» **Task instructions**: Reprint the entire listing exactly.

» **Material to process**:

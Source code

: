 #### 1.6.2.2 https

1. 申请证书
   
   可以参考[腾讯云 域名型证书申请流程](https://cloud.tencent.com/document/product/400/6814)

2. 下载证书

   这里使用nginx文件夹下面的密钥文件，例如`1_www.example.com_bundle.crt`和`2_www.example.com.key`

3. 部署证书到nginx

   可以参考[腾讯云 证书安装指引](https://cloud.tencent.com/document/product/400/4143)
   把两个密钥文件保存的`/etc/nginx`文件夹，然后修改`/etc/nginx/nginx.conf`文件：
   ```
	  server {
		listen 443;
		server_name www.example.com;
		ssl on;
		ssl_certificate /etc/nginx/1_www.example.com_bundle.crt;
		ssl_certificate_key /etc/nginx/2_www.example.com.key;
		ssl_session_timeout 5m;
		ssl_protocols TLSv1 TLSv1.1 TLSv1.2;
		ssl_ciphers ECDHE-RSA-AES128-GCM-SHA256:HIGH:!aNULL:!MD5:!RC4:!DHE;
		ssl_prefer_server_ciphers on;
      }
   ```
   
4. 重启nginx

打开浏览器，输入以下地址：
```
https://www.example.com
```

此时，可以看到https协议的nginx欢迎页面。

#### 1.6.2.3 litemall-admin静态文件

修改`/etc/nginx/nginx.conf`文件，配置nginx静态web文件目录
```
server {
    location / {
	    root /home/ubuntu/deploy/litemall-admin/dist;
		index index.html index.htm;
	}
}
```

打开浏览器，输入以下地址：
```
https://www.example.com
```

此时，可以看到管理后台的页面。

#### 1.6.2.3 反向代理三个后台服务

» **Exercise response**:
Source code

: #### 1.6.2.2 https

1. 申请证书
   
   可以参考[腾讯云 域名型证书申请流程](https://cloud.tencent.com/document/product/400/6814)

2. 下载证书

   这里使用nginx文件夹下面的密钥文件，例如`1_www.example.com_bundle.crt`和`2_www.example.com.key`

3. 部署证书到nginx

   可以参考[腾讯云 证书安装指引](https://cloud.tencent.com/document/product/400/4143)
   把两个密钥文件保存的`/etc/nginx`文件夹，然后修改`/etc/nginx/nginx.conf`文件：
   ```
	  server {
		listen 443;
		server_name www.example.com;
		ssl on;
		ssl_certificate /etc/nginx/1_www.example.com_bundle.crt;
		ssl_certificate_key /etc/nginx/2_www.example.com.key;
		ssl_session_timeout 5m;
		ssl_protocols TLSv1 TLSv1.1 TLSv1.2;
		ssl_ciphers ECDHE-RSA-AES128-GCM-SHA256:HIGH:!aNULL:!MD5:!RC4:!DHE;
		ssl_prefer_server_ciphers on;
      }
   ```
   
4. 重启nginx

打开浏览器，输入以下地址：
```
https://www.example.com
```

此时，可以看到https协议的nginx欢迎页面。

#### 1.6.2.3 litemall-admin静态文件

修改`/etc/nginx/nginx.conf`文件，配置nginx静态web文件目录
```
server {
    location / {
	    root /home/ubuntu/deploy/litemall-admin/dist;
		index index.html index.htm;
	}
}
```

打开浏览器，输入以下地址：
```
https://www.example.com
```

此时，可以看到管理后台的页面。

#### 1.6.2.3 反向代理三个后台服务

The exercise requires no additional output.